Немец не выстрелил. А между тем обо всем этом как-то узнал отец Динос. И теперь он стремительно приближался к площади. Он ушел прямо посреди венчания, потому был облачен в ризу и грозно размахивал епитрахилью. Остановился и молча стоял. Тетушка Канелло подошла ко мне: вставай, Асимина, сказала она моей матери, пойдем посмотрим ребенку руку, сейчас не время падать в обмороки. И мы пошли к ней домой.

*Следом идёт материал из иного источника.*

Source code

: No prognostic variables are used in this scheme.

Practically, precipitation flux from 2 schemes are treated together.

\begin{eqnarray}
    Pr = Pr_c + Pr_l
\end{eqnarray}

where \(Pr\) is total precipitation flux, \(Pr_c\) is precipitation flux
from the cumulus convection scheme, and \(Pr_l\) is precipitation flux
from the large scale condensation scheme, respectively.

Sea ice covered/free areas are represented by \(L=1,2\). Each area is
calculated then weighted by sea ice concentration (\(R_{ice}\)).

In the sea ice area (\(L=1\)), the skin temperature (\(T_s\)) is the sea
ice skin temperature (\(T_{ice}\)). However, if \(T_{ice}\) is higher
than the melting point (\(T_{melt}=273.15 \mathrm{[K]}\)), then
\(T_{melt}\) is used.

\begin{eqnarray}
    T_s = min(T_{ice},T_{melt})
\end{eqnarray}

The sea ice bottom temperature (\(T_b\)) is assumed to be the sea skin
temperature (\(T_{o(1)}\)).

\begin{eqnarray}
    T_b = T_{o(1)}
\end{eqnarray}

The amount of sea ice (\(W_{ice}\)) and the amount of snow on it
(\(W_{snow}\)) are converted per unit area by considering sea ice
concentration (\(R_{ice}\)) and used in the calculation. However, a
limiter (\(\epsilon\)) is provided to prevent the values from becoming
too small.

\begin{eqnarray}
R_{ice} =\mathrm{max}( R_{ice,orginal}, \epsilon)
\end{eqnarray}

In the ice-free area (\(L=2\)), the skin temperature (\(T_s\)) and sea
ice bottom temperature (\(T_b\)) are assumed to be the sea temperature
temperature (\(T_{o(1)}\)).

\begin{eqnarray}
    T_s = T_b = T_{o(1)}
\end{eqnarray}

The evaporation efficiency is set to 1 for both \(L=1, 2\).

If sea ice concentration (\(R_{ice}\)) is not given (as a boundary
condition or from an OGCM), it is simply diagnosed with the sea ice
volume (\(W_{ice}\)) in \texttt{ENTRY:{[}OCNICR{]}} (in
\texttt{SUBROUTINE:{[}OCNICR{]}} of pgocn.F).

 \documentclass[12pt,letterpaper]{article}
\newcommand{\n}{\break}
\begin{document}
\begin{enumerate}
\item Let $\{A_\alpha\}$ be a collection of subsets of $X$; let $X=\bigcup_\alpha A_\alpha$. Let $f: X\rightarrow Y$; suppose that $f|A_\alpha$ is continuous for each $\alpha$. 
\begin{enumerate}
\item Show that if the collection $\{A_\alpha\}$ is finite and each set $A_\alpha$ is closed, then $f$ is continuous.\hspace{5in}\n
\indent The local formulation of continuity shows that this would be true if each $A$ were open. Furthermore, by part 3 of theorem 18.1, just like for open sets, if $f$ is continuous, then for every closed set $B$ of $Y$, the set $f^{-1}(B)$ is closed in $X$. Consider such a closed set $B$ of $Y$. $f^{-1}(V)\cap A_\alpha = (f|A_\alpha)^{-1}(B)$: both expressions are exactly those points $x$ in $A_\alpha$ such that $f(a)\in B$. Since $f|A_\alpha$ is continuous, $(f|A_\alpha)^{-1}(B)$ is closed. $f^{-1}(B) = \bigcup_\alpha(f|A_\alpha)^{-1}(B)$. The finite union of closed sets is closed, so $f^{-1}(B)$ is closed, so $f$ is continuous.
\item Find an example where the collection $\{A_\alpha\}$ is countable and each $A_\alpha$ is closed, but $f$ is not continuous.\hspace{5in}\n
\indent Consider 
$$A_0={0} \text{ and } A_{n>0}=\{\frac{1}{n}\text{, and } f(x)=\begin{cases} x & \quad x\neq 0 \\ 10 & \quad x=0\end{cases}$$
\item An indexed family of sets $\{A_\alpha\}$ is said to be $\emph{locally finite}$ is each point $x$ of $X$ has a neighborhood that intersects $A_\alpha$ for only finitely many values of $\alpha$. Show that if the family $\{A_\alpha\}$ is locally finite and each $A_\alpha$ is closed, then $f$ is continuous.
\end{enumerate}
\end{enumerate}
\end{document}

Мы с Фанисом шли позади, я поддерживала его сломанную руку. Мы поднялись в квартиру, разорвали какую-то грубую ткань и закрепили перелом, бедняжка мой, он даже слова не проронил.
А что происходило снаружи, я даже не замечала. Я держала таз, и мы промыли руку борной кислотой и ромашкой. Похоже из-за отца Диноса немцы ушли. Вместе с картошкой. Спасибо тебе, сказала ему мама Афродиты. Да отъе..сь ты, Фани, ответил ей этот герой в ризе. Он дал всем наказ быть в воскресенье в церкви на литургии. Там он наложил епитимью и отлучил от церкви семью господина Льякопулоса. Позднее тетушка Фани сказала мне, что если бы во время диктатуры в Афинах хоть один гребаный митрополит заступился бы за людей, то танки ни за что не вошли бы в Политехнио[22]
. Но в политике я не очень-то разбираюсь.Как бы там ни было, ребенок пришел в себя; тащи врача, сказала мне тетушка Канелло. Не успела я спуститься, смотрю: врач, господин Маноларос, поднимается по лестнице. Ему уже обо всем доложили. Он снял наш импровизированный бинт, ощупал руку: жить будет, не ревите. У него были сломаны две косточки. Дома у нас была марля. Моя мать как-то сломала о забор берцовую кость, и мы перематывали ее этой марлей, как жгутом. Теперь накормите его, и пусть неделю рукой не двигает. А когда будешь ходить в туалет, пользуйся другой рукой, сказал врач Фанису, и ребенок весь покраснел как помидор. Руку он не потеряет, но перелом уже не срастется.
Он сделал ему еще и укол: он всегда ставил уколы. У него была куча ампул из Красного Креста, так что он колол в зад и тех, кто на самом деле нуждался в этих уколах, и тех, кому они вообще и даром не сдались. После этого он попрощался и ушел.
Мы наконец повели ребенка домой. Моя мать не могла даже взглянуть на тетушку Канелло. Простите, что мы вас побеспокоили, сказала она ей, из-за нас порвались ваши чулки.
– И ты блеснула задницей перед целой толпой! – крикнул ей стоящий рядом муж притворно обиженным тоном. Он все видел из небольшого окна в кабинете. Тетушка Канелло ничего ему не ответила, она всегда его очень уважала.
Мы забрали ребенка домой.
Со временем рука зажила, но дефект остался: пальцы не смыкались. После гражданской войны, или незадолго до нее, господин Маноларос, врач, теперь уже член парламента, взял его себе в ученики. Он взял его в дом на острове, где наш Фанис и по сей день работает смотрителем в огромном доме; ты всю жизнь будешь рядом со мной, сказал Маноларос и сдержал обещание. У нашего Фаниса все хорошо, хотя я его совсем не вижу. Я посылаю ему открытки на именины, оставляю их в политбюро господина Манолароса, чтобы не платить за марки. Фанис не может ответить мне, потому что сломана у него именно правая рука, так что новости от него я получаю через господина Манолароса, который с тех пор стал нашим семейным советником, и будет занимать эту должность до конца своих дней. Ах если бы, все говорила я себе, поехать в турне к нему на остров и он бы увидел меня на сцене, пока еще жив наш мальчик! Пф, тоже мне мальчик, ему уже за шестьдесят. На днях он передал мне сообщение, пройдоха, говорит, помню ли я те картошины? И как он увидел голый зад тетушки Канелло, когда упал в обморок? Неисправимый грек.